**Records from a dataset**.
= Beginning of Section =
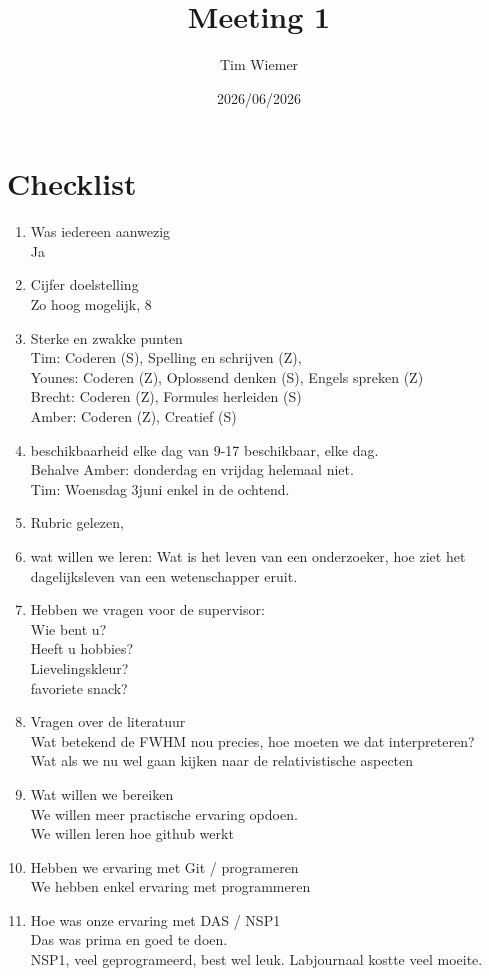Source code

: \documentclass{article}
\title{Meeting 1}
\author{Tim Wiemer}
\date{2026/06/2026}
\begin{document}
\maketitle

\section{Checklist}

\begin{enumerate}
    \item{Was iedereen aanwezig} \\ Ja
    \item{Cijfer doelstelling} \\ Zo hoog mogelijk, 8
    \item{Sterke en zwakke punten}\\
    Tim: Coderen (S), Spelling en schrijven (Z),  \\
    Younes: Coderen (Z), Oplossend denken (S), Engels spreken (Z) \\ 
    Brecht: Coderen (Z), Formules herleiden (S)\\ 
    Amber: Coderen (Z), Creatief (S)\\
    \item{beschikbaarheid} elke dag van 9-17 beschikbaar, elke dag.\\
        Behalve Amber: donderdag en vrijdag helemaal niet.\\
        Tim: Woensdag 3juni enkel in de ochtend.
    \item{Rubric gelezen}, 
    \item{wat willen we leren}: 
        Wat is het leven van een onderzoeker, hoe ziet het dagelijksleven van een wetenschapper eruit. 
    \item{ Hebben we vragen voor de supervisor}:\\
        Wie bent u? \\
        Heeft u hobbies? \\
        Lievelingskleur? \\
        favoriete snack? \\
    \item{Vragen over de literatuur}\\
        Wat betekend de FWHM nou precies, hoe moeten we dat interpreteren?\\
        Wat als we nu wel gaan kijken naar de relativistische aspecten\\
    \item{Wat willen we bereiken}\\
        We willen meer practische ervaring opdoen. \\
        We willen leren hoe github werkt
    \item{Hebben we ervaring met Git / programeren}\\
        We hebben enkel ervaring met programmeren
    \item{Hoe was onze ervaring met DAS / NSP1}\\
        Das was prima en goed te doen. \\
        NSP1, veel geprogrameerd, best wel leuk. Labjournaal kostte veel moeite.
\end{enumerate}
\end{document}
= End of Section =
= Beginning of Section =
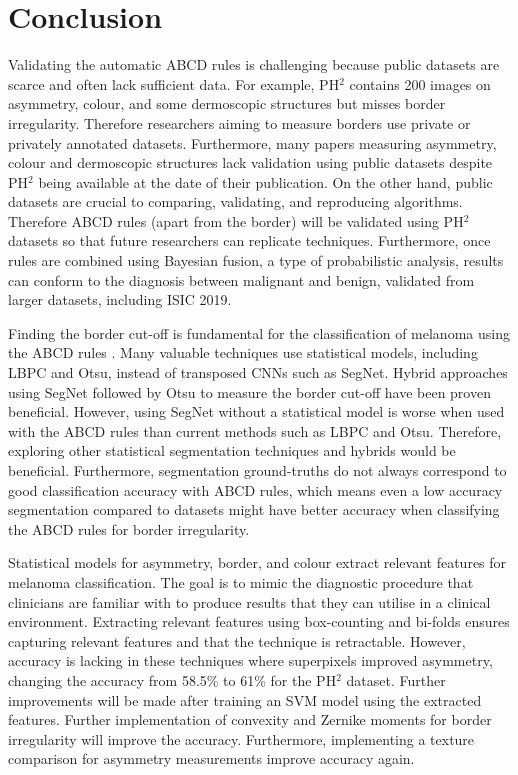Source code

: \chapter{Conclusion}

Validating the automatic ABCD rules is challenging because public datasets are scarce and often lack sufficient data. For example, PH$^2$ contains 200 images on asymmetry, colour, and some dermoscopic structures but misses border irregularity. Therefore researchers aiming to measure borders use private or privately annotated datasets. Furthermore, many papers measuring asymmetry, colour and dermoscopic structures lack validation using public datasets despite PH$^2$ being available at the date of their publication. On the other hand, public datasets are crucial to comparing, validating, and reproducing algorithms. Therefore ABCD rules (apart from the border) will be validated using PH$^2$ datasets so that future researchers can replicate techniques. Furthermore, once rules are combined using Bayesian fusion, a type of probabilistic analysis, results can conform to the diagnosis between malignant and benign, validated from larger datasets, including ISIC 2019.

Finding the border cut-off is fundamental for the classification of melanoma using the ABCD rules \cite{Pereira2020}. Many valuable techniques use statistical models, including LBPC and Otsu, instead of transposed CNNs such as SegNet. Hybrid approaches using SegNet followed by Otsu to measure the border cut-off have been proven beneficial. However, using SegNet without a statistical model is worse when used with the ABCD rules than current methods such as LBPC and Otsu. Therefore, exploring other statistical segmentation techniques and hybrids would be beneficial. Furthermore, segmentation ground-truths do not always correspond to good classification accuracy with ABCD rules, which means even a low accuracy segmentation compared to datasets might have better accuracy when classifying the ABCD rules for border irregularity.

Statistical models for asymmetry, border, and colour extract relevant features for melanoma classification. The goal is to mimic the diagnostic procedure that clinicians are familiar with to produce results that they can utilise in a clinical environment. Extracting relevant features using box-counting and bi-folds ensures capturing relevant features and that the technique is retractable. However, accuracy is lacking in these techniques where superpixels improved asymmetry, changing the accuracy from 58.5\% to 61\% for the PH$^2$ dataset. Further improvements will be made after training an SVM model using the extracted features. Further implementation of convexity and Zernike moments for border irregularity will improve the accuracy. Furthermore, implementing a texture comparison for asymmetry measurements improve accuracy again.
= End of Section =
**EXERCISE DIRECTIONS**. Copy all lines from the data that hold the word "enkel".

**COMPLETED EXERCISE**.
        Tim: Woensdag 3juni enkel in de ochtend.
        We hebben enkel ervaring met programmeren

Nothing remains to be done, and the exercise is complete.